Some guidelines for avoiding spam
Photo by Ralph Stewart
Rick Mello, Martha's Vineyard Times webmaster, has compiled a set of guidelines for people who wish to avoid unwanted junk emails, also known as spam. Mr. Mello advises computer users to be vigilant. "Once you start receiving spam, there's no stopping it and it can only get worse from then on," he said.
Never respond to unsolicited email (spam). To the individuals who send spam, one response or "hit" among thousands of mailings is enough to justify the practice. If you do end up with spam, do not reply to it and do not click an "unsubscribe" option. Most likely doing so will only confirm to the spammer your email address is live (especially if they are using an email guessing program) and you'll most likely end up with more spam.
Never respond to the spam email's instructions to reply with the word "remove" or "unsubscribe" in the subject line unless you trust the company sending the email. This is a ploy to get you to react to the email and will alert the sender that your email address is open and available to receive mail, which greatly increases its value. If you reply, your address may be placed on more lists, resulting in more spam.
Never click on a URL or web site address listed within a spam email. This could alert the site to the validity of your email address, potentially resulting in more spam.
Never sign up with sites that promise to remove your name from spam lists. Although some of these sites may be legitimate, more often than not, they are address collectors. The legitimate sites are ignored (or exploited) by the spammers, and the address collection sites are owned by spammers. In both cases, your address is recorded and valued more highly because you have just identified that your address is active.
Do not leave business cards in fish bowls in restaurants, on public cork boards, on multi‐card business center advertising holders. If you just realized it is for email harvesting, you guessed right. You just asked for spam and didn't even know it.
If you want to do so, have separate cards made that do not include your email address. Then be diligent to protect it by making sure you remember which card you are posting publicly!
Do not list your email address on your company website. Rely on forms that mask your email.
Do not provide your real email address on any website form requesting it, where a download or "free" offer is provided. If you must use the site, or need the download, and you are required to provide an email, then have an alternate decoy email to use for such purposes instead. Expect this decoy email to receive spams and only use it to view the details sent regarding the download or offer you are interested in. Hotmail, Yahoo, or Gmail are reasonable free options to use to create an email account that you don't care about, but that will allow you to complete the task without causing your real email to get spammed. Just remember to clean out your decoy email's inbox once in awhile, or at least before you submit it on a form.

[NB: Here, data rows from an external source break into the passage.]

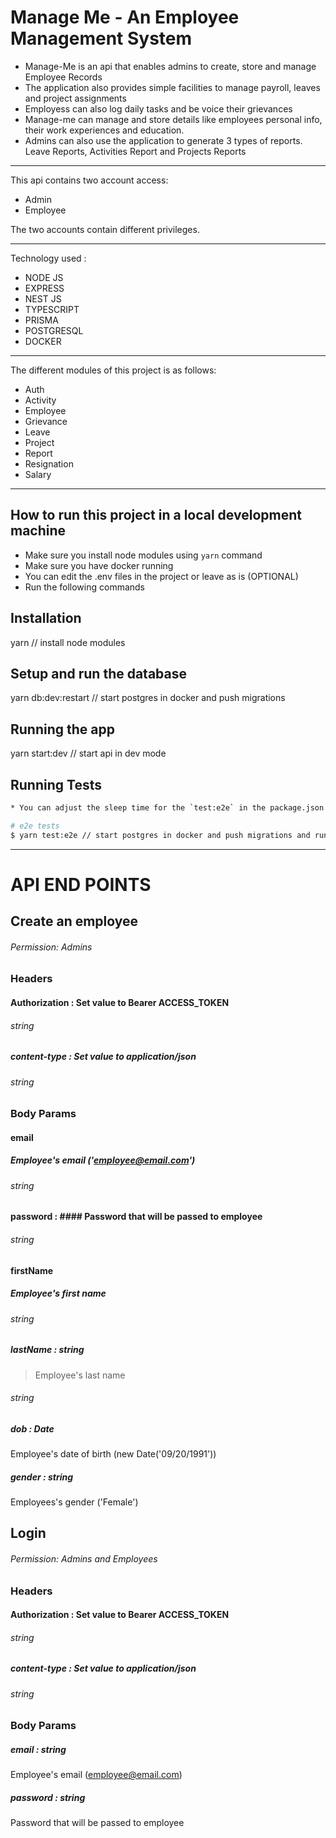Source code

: # Manage Me - An Employee Management System

- Manage-Me is an api that enables admins to create, store and manage Employee Records
- The application also provides simple facilities to manage payroll, leaves and project assignments
- Employess can also log daily tasks and be voice their grievances
- Manage-me can manage and store details like employees personal info, their work experiences and education.
- Admins can also use the application to generate 3 types of reports. Leave Reports, Activities Report and Projects Reports

-------------

This api contains two account access:
- Admin
- Employee

The two accounts contain different privileges.

-------------
Technology used :
- NODE JS 
- EXPRESS
- NEST JS
- TYPESCRIPT 
- PRISMA
- POSTGRESQL
- DOCKER

-------------

The different modules of this project is as follows:
- Auth
- Activity
- Employee
- Grievance
- Leave
- Project
- Report
- Resignation
- Salary

-------------

## How to run this project in a local development machine
* Make sure you install node modules using `yarn` command
* Make sure you have docker running
* You can edit the .env files in the project or leave as is (OPTIONAL)
* Run the following commands
## Installation

yarn // install node modules

## Setup and run the database

yarn db:dev:restart // start postgres in docker and push migrations

## Running the app

yarn start:dev // start api in dev mode

## Running Tests

```bash
* You can adjust the sleep time for the `test:e2e` in the package.json file to suite your system speed.

# e2e tests
$ yarn test:e2e // start postgres in docker and push migrations and run the e2e test

```

-------------


# API END POINTS

## Create an employee
###### Permission: Admins

### Headers

#### Authorization : Set value to Bearer ACCESS_TOKEN
###### string

##### content-type  : Set value to application/json
###### string

### Body Params

#### email 
##### Employee's email ('employee@email.com')
###### string

#### password : #### Password that will be passed to employee
###### string

#### firstName
##### Employee's first name
###### string

##### lastName : string
> Employee's last name 
###### string

##### dob : Date
Employee's date of birth (new Date('09/20/1991'))

##### gender : string
Employees's gender ('Female')


## Login
###### Permission: Admins and Employees

### Headers

#### Authorization : Set value to Bearer ACCESS_TOKEN
###### string

##### content-type  : Set value to application/json
###### string


### Body Params

##### email : string
Employee's email (employee@email.com)

##### password : string
Password that will be passed to employee


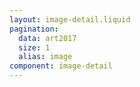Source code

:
 ```yaml
---
layout: image-detail.liquid
pagination:
  data: art2017
  size: 1
  alias: image
component: image-detail
---
```

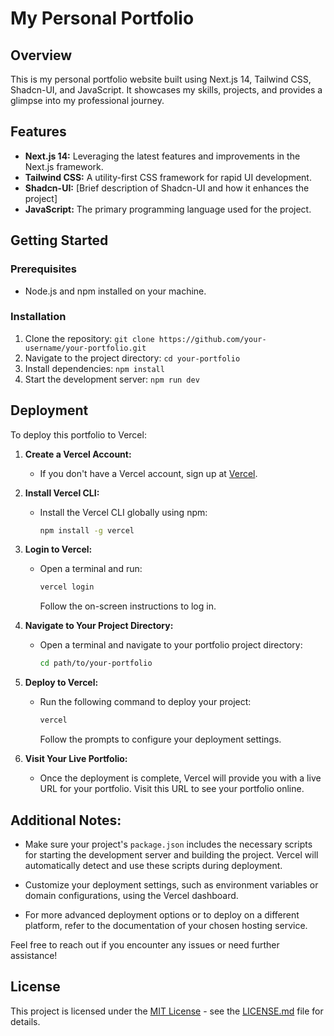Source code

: # My Personal Portfolio

## Overview

This is my personal portfolio website built using Next.js 14, Tailwind CSS, Shadcn-UI, and JavaScript. It showcases my skills, projects, and provides a glimpse into my professional journey.

## Features

- **Next.js 14:** Leveraging the latest features and improvements in the Next.js framework.
- **Tailwind CSS:** A utility-first CSS framework for rapid UI development.
- **Shadcn-UI:** [Brief description of Shadcn-UI and how it enhances the project]
- **JavaScript:** The primary programming language used for the project.

## Getting Started

### Prerequisites

- Node.js and npm installed on your machine.

### Installation

1. Clone the repository: `git clone https://github.com/your-username/your-portfolio.git`
2. Navigate to the project directory: `cd your-portfolio`
3. Install dependencies: `npm install`
4. Start the development server: `npm run dev`

## Deployment

To deploy this portfolio to Vercel:

1. **Create a Vercel Account:**
   - If you don't have a Vercel account, sign up at [Vercel](https://vercel.com/signup).

2. **Install Vercel CLI:**
   - Install the Vercel CLI globally using npm:
     ```bash
     npm install -g vercel
     ```

3. **Login to Vercel:**
   - Open a terminal and run:
     ```bash
     vercel login
     ```
     Follow the on-screen instructions to log in.

4. **Navigate to Your Project Directory:**
   - Open a terminal and navigate to your portfolio project directory:
     ```bash
     cd path/to/your-portfolio
     ```

5. **Deploy to Vercel:**
   - Run the following command to deploy your project:
     ```bash
     vercel
     ```
     Follow the prompts to configure your deployment settings.

6. **Visit Your Live Portfolio:**
   - Once the deployment is complete, Vercel will provide you with a live URL for your portfolio. Visit this URL to see your portfolio online.

## Additional Notes:

- Make sure your project's `package.json` includes the necessary scripts for starting the development server and building the project. Vercel will automatically detect and use these scripts during deployment.

- Customize your deployment settings, such as environment variables or domain configurations, using the Vercel dashboard.

- For more advanced deployment options or to deploy on a different platform, refer to the documentation of your chosen hosting service.

Feel free to reach out if you encounter any issues or need further assistance!

## License

This project is licensed under the [MIT License](LICENSE.md) - see the [LICENSE.md](LICENSE.md) file for details.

Do not ever post your email address on a discussion forum or online chat for the world to see.
Do not ever post your email on craigslist.com, eBay, Usenet forums or similar sales/exchange sites for the public to see. Most services like this allow your email to be hidden and can provide a generic email address through their site which will forward to your real private email address.
Do not allow your email to be publicly displayed on any social networking/dating or chat sites (Facebook, MySpace, etc).
What to do
Do make sure to turn on any profile blocking security measures offered on forums, AOL, social networking sites, etc. to prevent your email from being obtainable.
Do treat your email like it is personal information and do not share it openly with anyone you do not want to correspond with. When you open it to the world, the world is likely to email you.
Do exercise caution when visiting unknown websites.
Do follow good common sense measures to protect your computer from viruses and spyware as even these can result in spam, if not to your email, to the emails of the people in your address book.